Mortgage Plan to Help Homeowners – $26 Billion Settlement with Big Banks

Published or updated March 30, 2013 by Glen Craig

If you’re wondering when help will arrive for your underwater home, on February 9th, 2012, a giant step forward was taken on your behalf.

The Obama Administration announced a settlement with five of the largest banks, Bank of America, JPMorgan Chase, Wells Fargo, Citigroup and Ally Financial, and attorneys general in all states with the exception of Oklahoma.

The $26 billion foreclosure settlement brings to a close the litigation surrounding the use of robo-signing in the foreclosure process and may provide much needed relief for many of the nation’s underwater homeowners.

Background


In the Fall of 2010, reports started to emerge about the behind the scenes process used to foreclose properties that underwater homeowners either walked away from or due to financial situations, could no longer make payments.

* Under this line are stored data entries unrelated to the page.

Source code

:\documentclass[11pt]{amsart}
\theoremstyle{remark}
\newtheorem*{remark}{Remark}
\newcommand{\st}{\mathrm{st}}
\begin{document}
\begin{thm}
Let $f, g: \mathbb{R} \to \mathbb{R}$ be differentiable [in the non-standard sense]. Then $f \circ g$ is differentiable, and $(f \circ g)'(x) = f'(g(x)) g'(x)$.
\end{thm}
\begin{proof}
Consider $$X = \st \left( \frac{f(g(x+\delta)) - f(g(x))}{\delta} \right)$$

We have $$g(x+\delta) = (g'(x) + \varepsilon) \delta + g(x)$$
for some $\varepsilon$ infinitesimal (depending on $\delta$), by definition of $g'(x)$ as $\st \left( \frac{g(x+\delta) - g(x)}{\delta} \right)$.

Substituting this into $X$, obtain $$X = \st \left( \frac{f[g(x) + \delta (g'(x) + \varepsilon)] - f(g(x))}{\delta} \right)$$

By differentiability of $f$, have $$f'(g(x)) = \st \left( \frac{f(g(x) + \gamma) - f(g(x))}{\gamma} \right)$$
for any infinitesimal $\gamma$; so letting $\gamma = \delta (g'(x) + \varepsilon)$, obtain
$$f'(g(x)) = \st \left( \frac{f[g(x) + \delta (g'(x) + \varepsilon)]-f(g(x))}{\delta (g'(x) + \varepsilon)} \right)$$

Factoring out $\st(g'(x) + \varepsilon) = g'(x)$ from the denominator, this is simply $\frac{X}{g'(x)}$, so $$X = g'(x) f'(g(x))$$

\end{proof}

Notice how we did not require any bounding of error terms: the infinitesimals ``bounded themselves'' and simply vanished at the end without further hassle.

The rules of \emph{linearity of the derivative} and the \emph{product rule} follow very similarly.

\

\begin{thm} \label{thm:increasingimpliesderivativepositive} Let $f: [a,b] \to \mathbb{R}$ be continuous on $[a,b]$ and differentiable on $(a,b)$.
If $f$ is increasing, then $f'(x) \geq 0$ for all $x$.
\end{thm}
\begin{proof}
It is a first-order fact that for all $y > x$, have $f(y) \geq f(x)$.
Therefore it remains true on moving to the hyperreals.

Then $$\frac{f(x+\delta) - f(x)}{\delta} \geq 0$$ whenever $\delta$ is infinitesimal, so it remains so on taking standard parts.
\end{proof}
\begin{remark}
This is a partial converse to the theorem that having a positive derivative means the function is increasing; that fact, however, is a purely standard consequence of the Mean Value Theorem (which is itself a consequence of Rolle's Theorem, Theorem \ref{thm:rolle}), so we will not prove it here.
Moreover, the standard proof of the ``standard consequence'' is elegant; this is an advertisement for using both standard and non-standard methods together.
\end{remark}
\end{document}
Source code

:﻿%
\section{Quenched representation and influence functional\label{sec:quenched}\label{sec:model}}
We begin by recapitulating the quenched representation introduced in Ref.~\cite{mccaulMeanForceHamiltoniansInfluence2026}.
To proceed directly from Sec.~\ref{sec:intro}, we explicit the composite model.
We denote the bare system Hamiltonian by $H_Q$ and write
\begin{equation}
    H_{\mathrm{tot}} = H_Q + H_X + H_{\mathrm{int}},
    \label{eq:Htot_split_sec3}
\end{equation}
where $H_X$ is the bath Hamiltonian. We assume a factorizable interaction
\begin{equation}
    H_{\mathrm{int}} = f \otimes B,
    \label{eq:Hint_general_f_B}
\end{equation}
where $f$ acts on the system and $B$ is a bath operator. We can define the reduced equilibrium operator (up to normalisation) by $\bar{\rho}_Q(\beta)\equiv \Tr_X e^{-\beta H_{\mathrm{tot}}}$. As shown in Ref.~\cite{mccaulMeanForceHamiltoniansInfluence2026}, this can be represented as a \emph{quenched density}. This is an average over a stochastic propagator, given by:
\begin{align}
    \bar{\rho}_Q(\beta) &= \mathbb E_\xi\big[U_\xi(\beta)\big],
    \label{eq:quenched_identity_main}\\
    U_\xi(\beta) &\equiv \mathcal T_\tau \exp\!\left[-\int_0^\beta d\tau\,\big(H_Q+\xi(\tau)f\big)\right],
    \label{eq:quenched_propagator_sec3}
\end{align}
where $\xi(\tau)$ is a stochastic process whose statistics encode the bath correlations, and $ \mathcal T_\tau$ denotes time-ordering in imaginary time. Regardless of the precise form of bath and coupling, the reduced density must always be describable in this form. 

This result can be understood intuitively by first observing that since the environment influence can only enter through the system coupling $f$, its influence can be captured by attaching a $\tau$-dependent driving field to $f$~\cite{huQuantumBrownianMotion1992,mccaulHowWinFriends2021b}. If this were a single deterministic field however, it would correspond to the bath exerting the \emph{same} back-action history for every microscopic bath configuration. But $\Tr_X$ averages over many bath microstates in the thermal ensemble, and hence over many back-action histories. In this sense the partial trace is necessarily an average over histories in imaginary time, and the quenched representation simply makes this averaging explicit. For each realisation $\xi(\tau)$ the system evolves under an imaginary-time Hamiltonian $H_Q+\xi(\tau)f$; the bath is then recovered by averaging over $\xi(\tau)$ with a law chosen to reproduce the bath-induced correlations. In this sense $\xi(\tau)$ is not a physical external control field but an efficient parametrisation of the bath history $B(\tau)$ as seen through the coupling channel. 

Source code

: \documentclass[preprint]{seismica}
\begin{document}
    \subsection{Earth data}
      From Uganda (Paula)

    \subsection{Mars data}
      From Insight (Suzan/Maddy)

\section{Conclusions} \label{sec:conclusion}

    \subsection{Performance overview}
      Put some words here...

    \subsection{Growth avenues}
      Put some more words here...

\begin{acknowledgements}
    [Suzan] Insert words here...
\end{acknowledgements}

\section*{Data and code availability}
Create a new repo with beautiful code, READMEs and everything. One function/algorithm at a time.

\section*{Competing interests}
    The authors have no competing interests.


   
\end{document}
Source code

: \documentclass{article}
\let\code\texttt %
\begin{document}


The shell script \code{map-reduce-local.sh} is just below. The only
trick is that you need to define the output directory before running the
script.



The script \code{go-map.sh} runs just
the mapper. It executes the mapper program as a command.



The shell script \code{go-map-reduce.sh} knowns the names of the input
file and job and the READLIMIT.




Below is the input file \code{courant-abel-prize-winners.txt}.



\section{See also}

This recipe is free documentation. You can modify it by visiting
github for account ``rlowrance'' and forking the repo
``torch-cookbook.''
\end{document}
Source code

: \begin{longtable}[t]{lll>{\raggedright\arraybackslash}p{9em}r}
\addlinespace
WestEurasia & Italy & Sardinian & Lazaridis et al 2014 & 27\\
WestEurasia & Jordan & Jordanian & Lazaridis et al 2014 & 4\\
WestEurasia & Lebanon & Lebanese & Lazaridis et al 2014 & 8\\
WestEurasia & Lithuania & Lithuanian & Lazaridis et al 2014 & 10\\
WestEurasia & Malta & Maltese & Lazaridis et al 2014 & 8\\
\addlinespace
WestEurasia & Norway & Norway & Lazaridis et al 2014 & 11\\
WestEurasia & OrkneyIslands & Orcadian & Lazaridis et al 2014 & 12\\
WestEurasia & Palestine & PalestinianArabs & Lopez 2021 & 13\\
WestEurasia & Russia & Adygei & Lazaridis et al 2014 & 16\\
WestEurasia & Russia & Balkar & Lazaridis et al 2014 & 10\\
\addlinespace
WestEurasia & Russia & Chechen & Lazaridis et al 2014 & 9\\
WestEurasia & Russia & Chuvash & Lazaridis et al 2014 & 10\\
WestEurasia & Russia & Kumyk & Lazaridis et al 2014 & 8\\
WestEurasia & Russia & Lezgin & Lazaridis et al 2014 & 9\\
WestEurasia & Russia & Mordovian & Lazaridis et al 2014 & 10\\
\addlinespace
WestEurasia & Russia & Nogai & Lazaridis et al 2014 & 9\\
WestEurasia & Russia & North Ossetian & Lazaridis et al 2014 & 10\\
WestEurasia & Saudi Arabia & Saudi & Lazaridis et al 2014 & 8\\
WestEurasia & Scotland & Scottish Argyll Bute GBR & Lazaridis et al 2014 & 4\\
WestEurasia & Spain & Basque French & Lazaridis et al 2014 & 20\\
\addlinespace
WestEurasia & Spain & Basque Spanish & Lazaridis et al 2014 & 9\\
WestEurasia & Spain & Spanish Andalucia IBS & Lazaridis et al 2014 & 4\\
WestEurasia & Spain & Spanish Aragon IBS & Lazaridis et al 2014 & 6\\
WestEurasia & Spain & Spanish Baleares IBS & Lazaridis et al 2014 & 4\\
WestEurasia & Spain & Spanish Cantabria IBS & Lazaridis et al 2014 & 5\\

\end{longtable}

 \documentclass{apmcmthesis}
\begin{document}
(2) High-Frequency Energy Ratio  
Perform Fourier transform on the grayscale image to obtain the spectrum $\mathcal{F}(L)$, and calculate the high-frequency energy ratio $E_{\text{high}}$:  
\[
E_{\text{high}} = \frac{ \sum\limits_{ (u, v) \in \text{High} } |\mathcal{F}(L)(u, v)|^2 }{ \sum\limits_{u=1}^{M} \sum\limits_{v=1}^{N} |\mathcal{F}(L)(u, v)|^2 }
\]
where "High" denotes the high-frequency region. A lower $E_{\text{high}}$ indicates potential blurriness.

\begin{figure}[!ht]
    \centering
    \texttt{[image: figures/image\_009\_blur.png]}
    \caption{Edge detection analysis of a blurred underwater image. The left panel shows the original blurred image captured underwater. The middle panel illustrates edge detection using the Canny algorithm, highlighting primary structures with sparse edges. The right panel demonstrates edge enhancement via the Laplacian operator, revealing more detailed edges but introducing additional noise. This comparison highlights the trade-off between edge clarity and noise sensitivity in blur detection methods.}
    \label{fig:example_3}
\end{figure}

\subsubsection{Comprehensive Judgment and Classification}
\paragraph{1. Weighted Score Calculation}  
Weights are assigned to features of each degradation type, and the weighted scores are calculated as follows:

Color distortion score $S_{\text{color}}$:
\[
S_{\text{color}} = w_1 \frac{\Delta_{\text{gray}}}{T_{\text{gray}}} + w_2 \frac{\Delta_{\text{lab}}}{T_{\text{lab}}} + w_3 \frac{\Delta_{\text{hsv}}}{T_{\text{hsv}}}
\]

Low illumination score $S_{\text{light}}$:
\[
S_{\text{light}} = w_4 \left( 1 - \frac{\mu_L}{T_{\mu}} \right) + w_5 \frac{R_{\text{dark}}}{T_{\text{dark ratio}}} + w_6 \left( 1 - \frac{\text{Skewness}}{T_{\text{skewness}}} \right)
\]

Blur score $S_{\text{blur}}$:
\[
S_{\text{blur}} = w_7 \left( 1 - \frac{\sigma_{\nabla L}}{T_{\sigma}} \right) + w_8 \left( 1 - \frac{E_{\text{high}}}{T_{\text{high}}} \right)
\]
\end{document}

If you have ever purchased or sold a home, you know that the process of transferring ownership is a complicated legal endeavor that has to be done exactly as state laws dictate.  The person signing the documents has to have knowledge of what they’re signing and when the documents are signed, a notary is supposed to witness the signature.  As part of documents being signed, some states require that the signer swear that they have knowledge of the foreclosure case.

It was later found out through depositions of reported robo-signers that not only had they not read the documents they were signing, they had no knowledge of the case and often, the notary was not a witness to the signature.  Instead, they either pre- or post-notarized the documents without witnessing the signing.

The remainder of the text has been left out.